Des femmes d’âge moyen se succèdent au micro de la salle d’audience de la 12e chambre criminelle du tribunal d’arrondissement de Luxembourg depuis deux jours. Elles jurent toutes avoir été victimes d’un seul et même homme. Assis sur le banc des prévenus, hier, ce dernier avait l’air nettement moins confiant que la veille. Toutes avaient confié leurs malheurs à l’ancien assistant social de la commune de Sanem en espérant obtenir une aide de sa part.

«Il a profité de ma faiblesse et de mon malheur», témoigne hier Anna en pleurs. «Je me sentais mal à l’aise, gênée, coupable et honteuse de devoir bénéficier de l’aide sociale. Il m’a promis de m’aider si j’étais gentille, mais il m’a dit qu’il pouvait aussi me faire du mal. Je ne voulais plus aller chez lui, mais j’étais obligée.» La victime présumée se serait sentie humiliée. «Il était assis à son bureau et souriait. Derrière lui, il y avait la photographie de ses enfants. Il me disait que j’étais sa préférée…»

«Il m’avait proposé de me trouver un logement. Je me retrouvais toute seule avec mes trois enfants et pas de quoi les nourrir», a résumé une autre victime présumée, d’une toute petite voix à peine audible. «Tout a commencé quand il s’est présenté à mon domicile de manière imprévue. Il a fermé les volets et s’est assis sur le canapé. Il m’a pénétrée avec un doigt et s’est masturbé devant moi. Je n’étais pas consentante, mais je n’avais pas de travail.»

Entre 2010 et 2019, Gilbert, 57 ans, aurait profité de la détresse d’au moins huit femmes bénéficiaires d’aides sociales pour assouvir son besoin de séduction. «Il m’a attirée vers lui et m’a dit qu’il était un ami du bourgmestre. J’ai eu peur de perdre mon logement», explique la quadragénaire, qui a tenté de protester.

Le prévenu se serait montré un peu trop proche et tactile avec ses clientes. Un viol et des attentats à la pudeur lui sont reprochés. Il reconnait certains faits et en conteste d’autres.

Lors d’un rendez-vous dans son bureau, le prévenu aurait embrassé la jeune femme sur la bouche en l’enlaçant et en lui touchant la poitrine.
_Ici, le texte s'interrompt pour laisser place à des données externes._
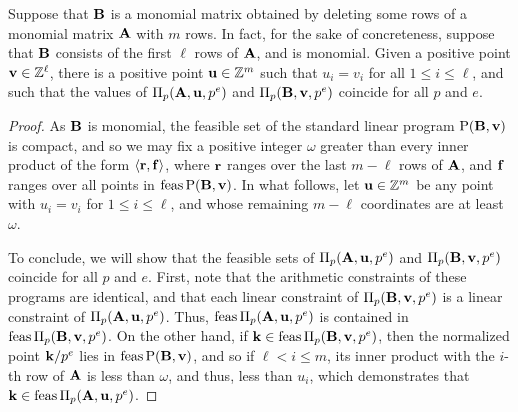 \documentclass{amsart}
\begin{document}
\begin{lemma} 
   \label{lifted-programs: L}
   Suppose that $\mathbf{B}$ is a monomial matrix obtained by deleting some rows of a monomial matrix $\mathbf{A}$ with $m$ rows.
   In fact, for the sake of concreteness, suppose that $\mathbf{B}$ consists of the first $\ell$ rows of $\mathbf{A}$, and is monomial.
   Given a positive point $\mathbf{v} \in \mathbb{Z}^{\ell}$, there is a positive point $\mathbf{u} \in \mathbb{Z}^{m}$ such that $u_i = v_i$ for all $1 \leq i \leq \ell$, and such that the values of $\Pi_p(\mathbf{A}, \mathbf{u}, p^e)$ and $\Pi_p(\mathbf{B}, \mathbf{v}, p^e)$ coincide for all $p$ and $e$.
\end{lemma}

\begin{proof}  As $\mathbf{B}$ is monomial, the feasible set of the standard linear program $\mathrm{P}(\mathbf{B}, \mathbf{v})$ is compact, and so we may fix a positive integer $\omega$ greater than every inner product of the form $\langle \mathbf{r}, \mathbf{f} \rangle$, where $\mathbf{r}$ ranges over the last $m-\ell$ rows of $\mathbf{A}$, and $\mathbf{f}$ ranges over all points in $\operatorname{feas} \mathrm{P}(\mathbf{B},\mathbf{v})$. In what follows, let $\mathbf{u} \in \mathbb{Z}^{m}$ be any point with $u_i = v_i$ for $1 \leq i \leq \ell$, and whose remaining $m-\ell$ coordinates are at least $\omega$. 

To conclude, we will show that the feasible sets of $\Pi_p(\mathbf{A}, \mathbf{u}, p^e)$ and $\Pi_p(\mathbf{B}, \mathbf{v}, p^e)$ coincide for all $p$ and $e$.  First, note that the arithmetic constraints of these programs are identical, and that each linear constraint of $\Pi_p(\mathbf{B}, \mathbf{v}, p^e)$ is a linear constraint of $\Pi_p(\mathbf{A}, \mathbf{u},p^e)$.  Thus, $\operatorname{feas} \Pi_p(\mathbf{A}, \mathbf{u}, p^e)$ is contained in $\operatorname{feas} \Pi_p(\mathbf{B}, \mathbf{v}, p^e)$.  On the other hand, if $\mathbf{k} \in \operatorname{feas} \Pi_p(\mathbf{B}, \mathbf{v}, p^e)$, then the normalized point $\mathbf{k}/p^e$ lies in $\operatorname{feas} \mathrm{P}(\mathbf{B}, \mathbf{v})$, and so if $\ell < i \leq m$, its inner product with the $i$-th row of $\mathbf{A}$ is less than $\omega$, and thus, less than $u_i$, which demonstrates that $\mathbf{k} \in \operatorname{feas} \Pi_p(\mathbf{A}, \mathbf{u}, p^e)$.  
\end{proof}

\end{document}
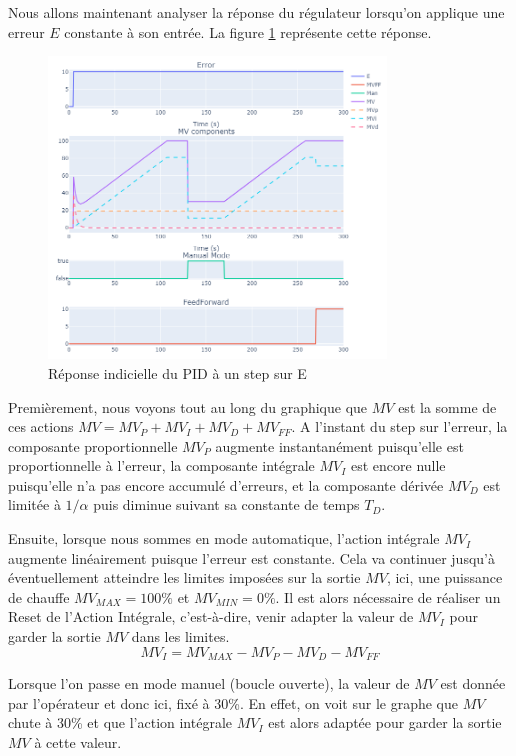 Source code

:Nous allons maintenant analyser la réponse du régulateur lorsqu'on applique une erreur $E$ constante à son entrée.
La figure \ref{fig:Step_Response_PID} représente cette réponse.
\begin{figure}[h]
    \centering
    \includegraphics[width=0.8\textwidth]{../Plots/PID/PID_Response_error_step.png}
    \caption{Réponse indicielle du PID à un step sur E}
    \label{fig:Step_Response_PID}
\end{figure}
Premièrement, nous voyons tout au long du graphique que $MV$ est la somme de ces actions $MV = MV_P + MV_I + MV_D + MV_{FF}$.
A l'instant du step sur l'erreur, la composante proportionnelle $MV_P$ augmente instantanément puisqu'elle est proportionnelle à l'erreur, la composante intégrale $MV_I$ est encore nulle puisqu'elle n'a pas encore accumulé d'erreurs, et la composante dérivée $MV_D$ est limitée à $1/\alpha$ puis diminue suivant sa constante de temps $T_D$.

Ensuite, lorsque nous sommes en mode automatique, l'action intégrale $MV_I$ augmente linéairement puisque l'erreur est constante.
Cela va continuer jusqu'à éventuellement atteindre les limites imposées sur la sortie $MV$, ici, une puissance de chauffe $MV_{MAX} = 100\%$ et $MV_{MIN} = 0\%$.
Il est alors nécessaire de réaliser un Reset de l'Action Intégrale, c'est-à-dire, venir adapter la valeur de $MV_I$ pour garder la sortie $MV$ dans les limites.
\begin{equation*}
    MV_I = MV_{MAX} - MV_P - MV_D - MV_{FF}
\end{equation*}

Lorsque l'on passe en mode manuel (boucle ouverte), la valeur de $MV$ est donnée par l'opérateur et donc ici, fixé à 30\%.
En effet, on voit sur le graphe que $MV$ chute à 30\% et que l'action intégrale $MV_I$ est alors adaptée pour garder la sortie $MV$ à cette valeur.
Gilbert prétend avoir entretenu une relation extraconjugale avec elle. «J’étais très faible sur le plan psychique à ce moment-là et dans la détresse.»

«Il m’a tirée par les cheveux»

Un point commun entre toutes les victimes présumées. Seules et vulnérables, divorcées ou malades, elles avaient besoin d’aide. Celles qui se rebellaient ou le repoussaient auraient perdu cette aide. Sandra l’a vécu. «Il a essayé de m’embrasser. Je l’ai repoussé», raconte-t-elle. «Le lendemain, il m’a envoyé un mail dans lequel il m’écrivait que si j’en parlais personne ne me croirait et qu’il ne me proposerait plus d’aide.»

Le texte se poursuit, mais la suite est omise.